On the other hand, when did I ever trust the FBI?

And Flashpoint? According to its website, Flashpoint is “the global leader in Deep & Dark Web data and intelligence.” It claims to “empower companies to discover and monitor previously concealed illicit activity and take informed, proactive steps to defend against existing and looming threats.” Come to think of it, wasn’t it just a bit too serendipitous, this cyber-attack occurring on the same day that Flashpoint released its report?

Since 9/11, a lot of people have been selling me fear. In 2004, while researching a book about consumerism called Not Buying It, I found security products “from advanced biometric iris identification technology to anti-shattering window film ($8 a square foot), part of a fast-growing merchandise segment that its maker, 3M Corp., refers to as ‘bomb-blast mitigation.’” A Web merchant called Terrorbusters Inc. purveyed a substance called EasyDECON 200. “Used as directed,” its marketers claimed, the product had “proven to neutralize all known chemical and biological warfare agents.” I quoted a guy from a Cincinnati risk-management company: since the planes hit the towers, he said, “The entrepreneurs are coming out of the woodwork.”

In 2011, The Guardian described “a national security industrial complex . . . fuelled by an unstoppable flow of money” from government to private soldiers, spies, domestic security agents, consultants, and boondoggles such as “border fences that don’t work” and “dubious airport scanners.” In 2014 the newspaper reported on the Terrorism Risk Insurance Act which provides U.S. government backup to companies selling “terrorism insurance.” Since the act’s passage in 2002, the report determined, the insurance industry had accumulated more than $40 billion in premiums “without ever paying a claim [or] giving a dime to the government for their reinsurance protection.”
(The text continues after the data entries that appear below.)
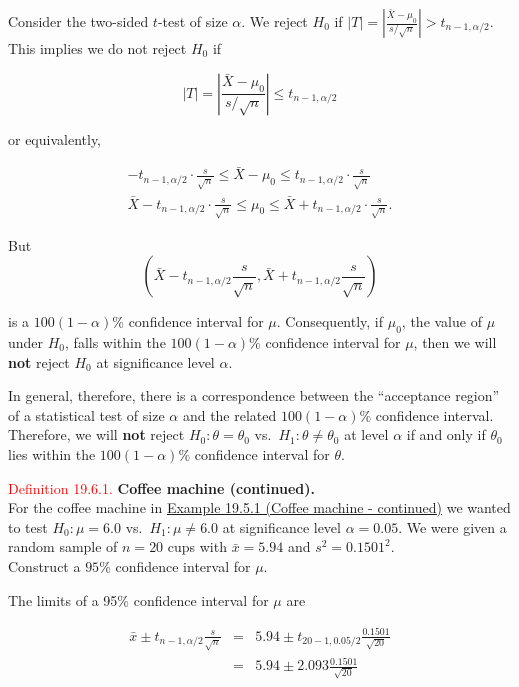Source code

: \documentclass[
]{book}
\begin{document}
Consider the two-sided \(t\)-test of size \(\alpha\). We reject \(H_0\) if \(|T| = \left| \frac{\bar{X} - \mu_0}{s/\sqrt{n}} \right| > t_{n-1,\alpha/2}\). This implies we do not reject \(H_0\) if

\[
|T| = \left| \frac{\bar{X} - \mu_0}{s/\sqrt{n}} \right| \leq t_{n-1,\alpha/2} 
\]

or equivalently,

\begin{eqnarray*}
&-t_{n-1,\alpha/2} \cdot \frac{s}{\sqrt{n}} \leq \bar{X} - \mu_0 \leq t_{n-1,\alpha/2} \cdot \frac{s}{\sqrt{n}}& \\
& \bar{X}-t_{n-1,\alpha/2} \cdot \frac{s}{\sqrt{n}} \leq \mu_0 \leq \bar{X} + t_{n-1,\alpha/2} \cdot \frac{s}{\sqrt{n}}. &
\end{eqnarray*}

But\\

\[\left( \bar{X}-t_{n-1,\alpha/2} \frac{s}{\sqrt{n}} , \bar{X}+t_{n-1,\alpha/2} \frac{s}{\sqrt{n}} \right)\]

is a \(100(1-\alpha)\%\) confidence interval for \(\mu\). Consequently, if \(\mu_0\), the value of \(\mu\) under \(H_0\), falls within the \(100(1-\alpha)\%\) confidence interval for \(\mu\), then we will \textbf{not} reject \(H_0\) at significance level \(\alpha\).

In general, therefore, there is a correspondence between the ``acceptance region'' of a statistical test of size \(\alpha\) and the related \(100(1-\alpha)\%\) confidence interval. Therefore, we will \textbf{not} reject \(H_0 : \theta = \theta_0\) vs.~\(H_1: \theta \neq \theta_0\) at level \(\alpha\) if and only if \(\theta_0\) lies within the \(100(1-\alpha)\%\) confidence interval for \(\theta\).

\leavevmode{}%
\textcolor{red}{Definition 19.6.1.}
{\textbf{Coffee machine (continued).}}\\
For the coffee machine in \protect\hyperlink{Sec_Hypo_Test:ex:coffee_machineIII}{Example 19.5.1 (Coffee machine - continued)} we wanted to test \(H_0 : \mu = 6.0\) vs.~\(H_1: \mu \neq 6.0\) at significance level \(\alpha = 0.05\). We were given a random sample of \(n=20\) cups with \(\bar{x} = 5.94\) and \(s^2 = 0.1501^2\).\\
Construct a \(95\%\) confidence interval for \(\mu\).

The limits of a 95\% confidence interval for \(\mu\) are

\begin{eqnarray*}
\bar{x} \pm t_{n-1,\alpha/2} \frac{s}{\sqrt{n}} &=& 5.94 \pm t_{20-1,0.05/2}\frac{0.1501}{\sqrt{20}} \\
&=& 5.94 \pm 2.093 \frac{0.1501}{\sqrt{20}}
\end{eqnarray*}
\end{document}
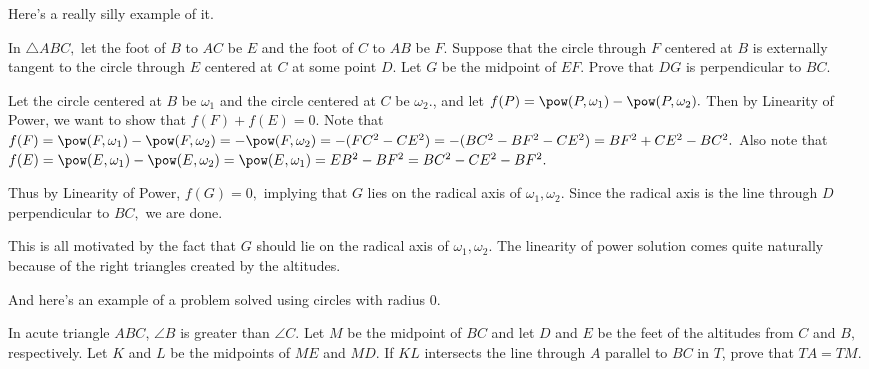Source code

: Here's a really silly example of it.
\begin{exam}
In $\triangle ABC,$ let the foot of $B$ to $AC$ be $E$ and the foot of $C$ to $AB$ be $F.$ Suppose that the circle through $F$ centered at $B$ is externally tangent to the circle through $E$ centered at $C$ at some point $D.$ Let $G$ be the midpoint of $EF.$ Prove that $DG$ is perpendicular to $BC.$
\end{exam}

\begin{sol}
Let the circle centered at $B$ be $\omega_1$ and the circle centered at $C$ be $\omega_2.$, and let $f(P)=\pow(P,\omega_1)-\pow(P,\omega_2).$ Then by Linearity of Power, we want to show that $f(F)+f(E)=0.$ Note that $f(F)=\pow(F,\omega_1)-\pow(F,\omega_2)=-\pow(F,\omega_2)=-(FC^2-CE^2)=-(BC^2-BF^2-CE^2)=BF^2+CE^2-BC^2.$ Also note that $f(E)=\pow(E,\omega_1)-\pow(E,\omega_2)=\pow(E,\omega_1)=EB^2-BF^2=BC^2-CE^2-BF^2.$

Thus by Linearity of Power, $f(G)=0,$ implying that $G$ lies on the radical axis of $\omega_1,\omega_2.$ Since the radical axis is the line through $D$ perpendicular to $BC,$ we are done.
\end{sol}

This is all motivated by the fact that $G$ should lie on the radical axis of $\omega_1,\omega_2.$ The linearity of power solution comes quite naturally because of the right triangles created by the altitudes.

And here's an example of a problem solved using circles with radius $0.$

\begin{exam}
In acute triangle $ABC$, $\angle B$ is greater than $\angle C$. Let $M$ be the midpoint of $BC$ and let $D$ and $E$ be the feet of the altitudes from $C$ and $B,$ respectively. Let $K$ and $L$ be the midpoints of $ME$ and $MD$. If $KL$ intersects the line through $A$ parallel to $BC$ in $T$, prove that $TA=TM$.
\end{exam}

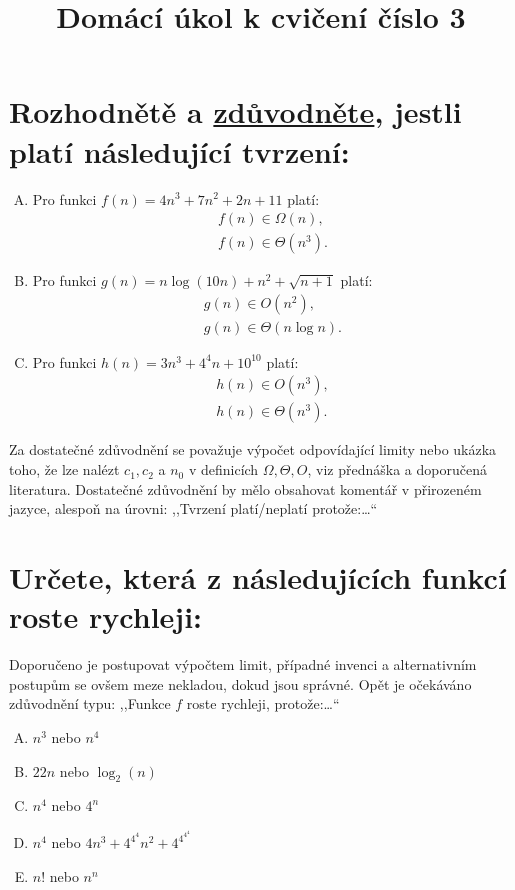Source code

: \documentclass[12pt,oneside]{article}
\title{Domácí úkol k cvičení číslo 3}
\author{\vspace{-1em}}
\begin{document}
	\maketitle
	\section{Rozhodnětě a \underline{zdůvodněte}, jestli platí následující tvrzení:}
	\begin{enumerate}[A)]
		\item Pro funkci $f(n) = 4n^3 + 7n^2 + 2n + 11$ platí:
		\begin{align}
			f(n) \in \Omega(n), \\
			f(n) \in \Theta(n^3).
		\end{align}
		\vspace{2cm}
		\item Pro funkci $g(n) = n\log(10n) + n^2 + \sqrt{n + 1}$ platí:
		\begin{align}
			g(n) \in O(n^2), \\
			g(n) \in \Theta(n\log n).
		\end{align}
		\vspace{2cm}
		\item Pro funkci $h(n) = 3n^3 + 4^4n + 10^{10} $ platí:
		\begin{align}
			h(n) \in O(n^3) ,\\
			h(n) \in \Theta(n^3).
		\end{align}
	\end{enumerate}
	\vspace{2cm}
	Za dostatečné zdůvodnění se považuje výpočet odpovídající limity nebo ukázka toho, že lze nalézt $c_1, c_2$ a $n_0$ v definicích $\Omega, \Theta, O$, viz přednáška a doporučená literatura.
	Dostatečné zdůvodnění by mělo obsahovat komentář v přirozeném jazyce, alespoň na úrovni: ,,Tvrzení platí/neplatí protože:\dots``

	\section{Určete, která z následujících funkcí roste rychleji:}
	Doporučeno je postupovat výpočtem limit, případné invenci a alternativním postupům se ovšem meze nekladou, dokud jsou správné.
	Opět je očekáváno zdůvodnění typu: ,,Funkce $f$ roste rychleji, protože:\dots``
	\begin{enumerate}[A), itemsep=2.5em]
		\item $n^3$ nebo $n^4$
		\item $22n$ nebo $\log_2(n)$
		\item $n^{4}$ nebo $4^n$
		\item $n^4$ nebo $4n^3 + 4^{4^4}n^2 + 4^{4^{4^4}}$
		\item $n!$ nebo $n^n$
	\end{enumerate}
\end{document}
Not just businesses but also politicians are big sales reps for fear. Of course, we don’t all get the same message, and different groups fear different things. For instance, if you live in sub-Saharan Africa you might fear that your babies will die because they aren’t getting vaccinated. If you live in Vermont, you’re terrified because they are.

As for terrorism, a Gallup poll taken a year ago—before the November 8 attacks in Paris, before Donald Trump—found that white Americans were five times as likely as blacks to see terrorism as a major problem (5 percent versus 1 percent), whereas the percentages were reversed when the threat was “Crime/Violence.” Six months later—after Donald Trump, just after the Paris and San Bernardino attacks—Gallup found that fear of terrorism had spiked to a ten-year high. The most scared were Republicans, who tend to be white. A quarter of them were worried about terrorism, compared with 9 percent of Democrats. Unsurprisingly, as fear of terrorism has risen, so have hate crimes against Muslims, which gives them something real to worry about.

• • •

Two summers ago, after moving some wood that had been sitting around for a while, Paul and I discovered we were covered with ticks. After a bit of research, we concluded that these were not deer ticks; we did not risk getting Lyme disease. Rather, they were woodchuck ticks, which carry a rare virus called Powassan. The tick injects the virus immediately; fifteen minutes later, you’ve missed your chance to prevent contagion. The viral incubation period lasts between a week and a month. There is no vaccine or treatment. Powassan virus can cause everything from vomiting to permanent neurological damage. It can also kill you.

After picking the ticks off each other, it was clear there was nothing Paul and I could do but wait a month and see if we died. Since there was nothing we could do, we decided not to worry.

A month went by. I did not die of Powassan virus. Nor have I been taken down by a terrorist. I have stopped worrying about that too.

But since I was hacked by ISIS, it has occurred to me that choosing my worries at all is a luxury of twenty-first-century white bourgeois life. In fact, anxiety itself is a modern luxury. Part of the genius of terrorism is that it reduces comfortable worriers like me to primitive fear—or resignation to fate.

I now tuck my pants into my socks when I go for a hike and check for ticks when I get home. Beyond that, I enjoy the hike and hope for the best. Losing the illusion of control is both a horror and a blessing.